General characteristics
- Class & type: Blackwood-class frigate (Type 14 frigate)
- Displacement: 1,456 long tons (1,479 t) full load
- Length: 310 ft (94.5 m)
- Beam: 33 ft (10.1 m)
- Draught: 15 ft (4.6 m)
- Installed power: 2 × Babcock & Wilcox boilers; 15,000 shp (11 MW);
- Propulsion: 1 shaft; 1 steam turbine set
- Speed: 27 knots (50 km/h; 31 mph)
- Range: 5,200 nmi (9,600 km; 6,000 mi) at 12 knots (22 km/h; 14 mph)
- Complement: 140
- Sensors & processing systems: Radar Type 974 navigation; Sonar Type 174 search; Sonar Type 162 target classification; Sonar Type 170 targeting;
- Armament: 3 × 40 mm Bofors guns; 2 × Limbo Mark 10 anti-submarine mortars; 2 × twin 21-inch (530 mm) torpedo tubes;

= HMS Palliser =

1957 Type 14 or Blackwood-class frigate of the Royal Navy

HMS Palliser (F94) was one of a dozen Blackwood class frigates (also known as the Type 14-class) of second-rate anti-submarine frigates built for the Royal Navy in the 1950s. She was named for Hugh Palliser, who served during the Seven Years' War and was First Naval Lord during the American War of Independence

==Description==
The Blackwood class displaced 1180 LT at standard load and 1456 LT at deep load. They had an overall length of 310 ft, a beam of 33 ft and a draught of 15 ft. The ships were powered by one English Electric geared steam turbine that drove the single propeller shaft, using steam provided by two Babcock & Wilcox boilers. The turbine developed a total of 15000 shp and gave a maximum speed of 27 kn. The Blackwoods had a range of 4500 nmi at 12 kn. Their complement was 140 officers and ratings.
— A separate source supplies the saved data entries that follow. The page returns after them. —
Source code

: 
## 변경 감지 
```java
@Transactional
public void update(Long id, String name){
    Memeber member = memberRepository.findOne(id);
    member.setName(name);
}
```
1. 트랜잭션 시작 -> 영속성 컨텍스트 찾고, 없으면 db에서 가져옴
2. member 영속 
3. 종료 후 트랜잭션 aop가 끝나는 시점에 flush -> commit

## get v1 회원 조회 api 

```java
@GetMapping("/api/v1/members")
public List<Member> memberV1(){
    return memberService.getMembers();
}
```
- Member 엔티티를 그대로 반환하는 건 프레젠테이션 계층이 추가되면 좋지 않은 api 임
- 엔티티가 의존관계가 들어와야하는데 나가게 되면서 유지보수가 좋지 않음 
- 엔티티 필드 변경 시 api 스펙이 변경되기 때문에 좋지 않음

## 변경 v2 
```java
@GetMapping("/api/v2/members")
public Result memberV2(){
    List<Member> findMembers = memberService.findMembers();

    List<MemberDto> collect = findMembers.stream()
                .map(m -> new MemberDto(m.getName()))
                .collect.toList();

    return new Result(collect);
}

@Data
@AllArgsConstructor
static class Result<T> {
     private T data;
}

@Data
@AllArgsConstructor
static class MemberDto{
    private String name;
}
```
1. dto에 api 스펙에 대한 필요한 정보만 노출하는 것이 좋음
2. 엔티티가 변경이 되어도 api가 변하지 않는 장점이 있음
The ships were armed with three Bofors 40 mm guns in single mounts. The mount on the quarterdeck was later removed as it was unusable in heavy seas. The first four ships to be completed, including Blackwood, were fitted with two above-water twin mounts for 21 in anti-submarine homing torpedoes, but these were removed in the early 1960s. They were equipped with two triple-barrelled Limbo Mark 10 anti-submarine mortars. The Blackwood-class ships had the same sonar suite as the larger s where the Limbo mortars were controlled by three sonars, the Type 174 search set, Type 162 target-classification set and the Type 170 'pencil beam' targeting set to determine the bearing and depth of the target.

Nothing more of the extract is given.